All entries below must be retyped exactly, though pictures are to be skipped.

Segment Start: Material to process

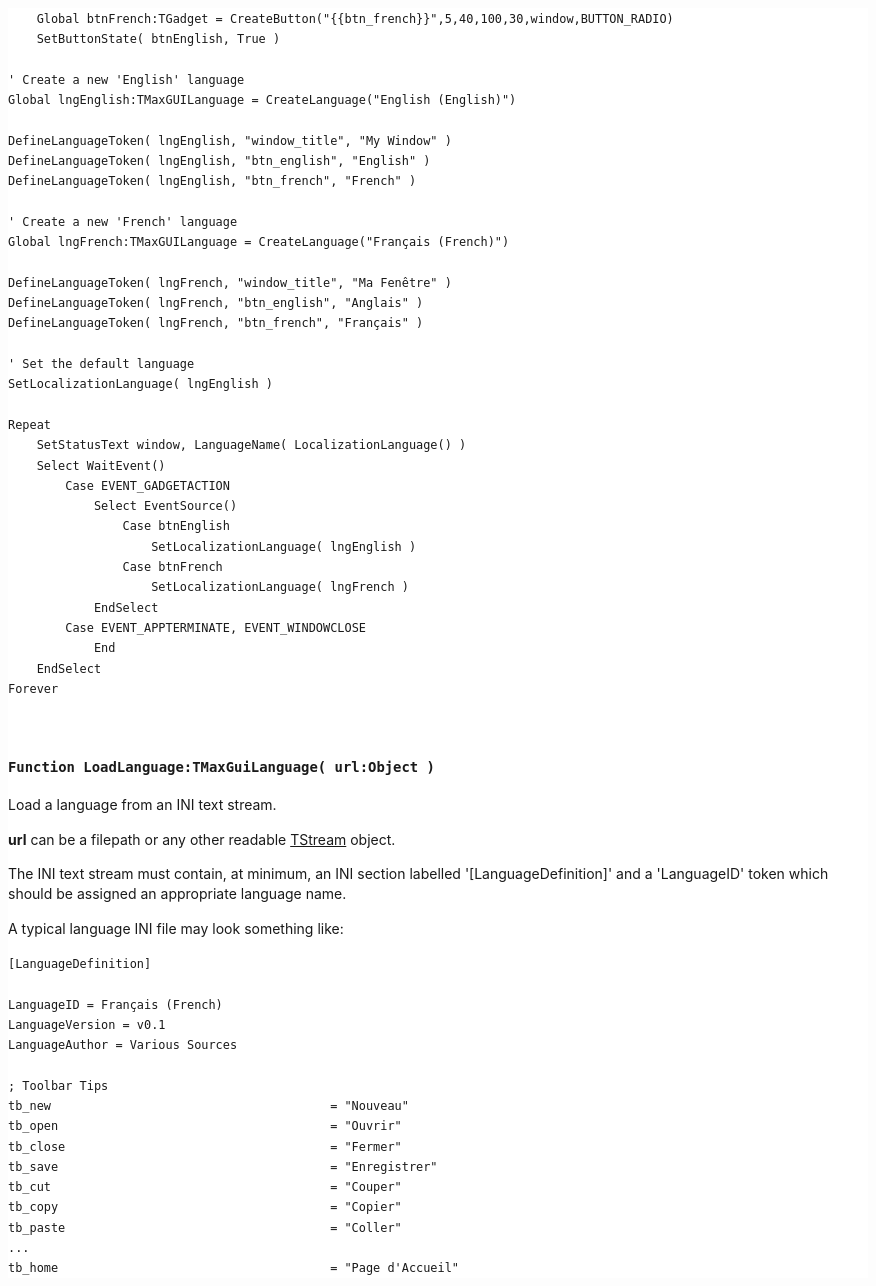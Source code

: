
 ```blitzmax
	Global btnFrench:TGadget = CreateButton("{{btn_french}}",5,40,100,30,window,BUTTON_RADIO)
	SetButtonState( btnEnglish, True )

' Create a new 'English' language
Global lngEnglish:TMaxGUILanguage = CreateLanguage("English (English)")

DefineLanguageToken( lngEnglish, "window_title", "My Window" )
DefineLanguageToken( lngEnglish, "btn_english", "English" )
DefineLanguageToken( lngEnglish, "btn_french", "French" )

' Create a new 'French' language
Global lngFrench:TMaxGUILanguage = CreateLanguage("Français (French)")

DefineLanguageToken( lngFrench, "window_title", "Ma Fenêtre" )
DefineLanguageToken( lngFrench, "btn_english", "Anglais" )
DefineLanguageToken( lngFrench, "btn_french", "Français" )

' Set the default language
SetLocalizationLanguage( lngEnglish )

Repeat
	SetStatusText window, LanguageName( LocalizationLanguage() )
	Select WaitEvent()
		Case EVENT_GADGETACTION
			Select EventSource()
				Case btnEnglish
					SetLocalizationLanguage( lngEnglish )
				Case btnFrench
					SetLocalizationLanguage( lngFrench )
			EndSelect
		Case EVENT_APPTERMINATE, EVENT_WINDOWCLOSE
			End
	EndSelect
Forever
```
<br/>

### `Function LoadLanguage:TMaxGuiLanguage( url:Object )`

Load a language from an INI text stream.

<b>url</b> can be a filepath or any other readable [TStream](../../brl/brl.stream/tstream) object.

The INI text stream must contain, at minimum, an INI section labelled '[LanguageDefinition]' and
a 'LanguageID' token which should be assigned an appropriate language name.

A typical language INI file may look something like:

```
[LanguageDefinition]

LanguageID = Français (French)
LanguageVersion = v0.1
LanguageAuthor = Various Sources

; Toolbar Tips
tb_new                                       = "Nouveau"
tb_open                                      = "Ouvrir"
tb_close                                     = "Fermer"
tb_save                                      = "Enregistrer"
tb_cut                                       = "Couper"
tb_copy                                      = "Copier"
tb_paste                                     = "Coller"
...
tb_home                                      = "Page d'Accueil"
```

Segment End: Material to process

• _Written answer_
Source code

:
 ```blitzmax
	Global btnFrench:TGadget = CreateButton("{{btn_french}}",5,40,100,30,window,BUTTON_RADIO)
	SetButtonState( btnEnglish, True )

' Create a new 'English' language
Global lngEnglish:TMaxGUILanguage = CreateLanguage("English (English)")

DefineLanguageToken( lngEnglish, "window_title", "My Window" )
DefineLanguageToken( lngEnglish, "btn_english", "English" )
DefineLanguageToken( lngEnglish, "btn_french", "French" )

' Create a new 'French' language
Global lngFrench:TMaxGUILanguage = CreateLanguage("Français (French)")

DefineLanguageToken( lngFrench, "window_title", "Ma Fenêtre" )
DefineLanguageToken( lngFrench, "btn_english", "Anglais" )
DefineLanguageToken( lngFrench, "btn_french", "Français" )

' Set the default language
SetLocalizationLanguage( lngEnglish )

Repeat
	SetStatusText window, LanguageName( LocalizationLanguage() )
	Select WaitEvent()
		Case EVENT_GADGETACTION
			Select EventSource()
				Case btnEnglish
					SetLocalizationLanguage( lngEnglish )
				Case btnFrench
					SetLocalizationLanguage( lngFrench )
			EndSelect
		Case EVENT_APPTERMINATE, EVENT_WINDOWCLOSE
			End
	EndSelect
Forever
```
<br/>

### `Function LoadLanguage:TMaxGuiLanguage( url:Object )`

Load a language from an INI text stream.

<b>url</b> can be a filepath or any other readable [TStream](../../brl/brl.stream/tstream) object.

The INI text stream must contain, at minimum, an INI section labelled '[LanguageDefinition]' and
a 'LanguageID' token which should be assigned an appropriate language name.

A typical language INI file may look something like:

```
[LanguageDefinition]

LanguageID = Français (French)
LanguageVersion = v0.1
LanguageAuthor = Various Sources

; Toolbar Tips
tb_new                                       = "Nouveau"
tb_open                                      = "Ouvrir"
tb_close                                     = "Fermer"
tb_save                                      = "Enregistrer"
tb_cut                                       = "Couper"
tb_copy                                      = "Copier"
tb_paste                                     = "Coller"
...
tb_home                                      = "Page d'Accueil"
```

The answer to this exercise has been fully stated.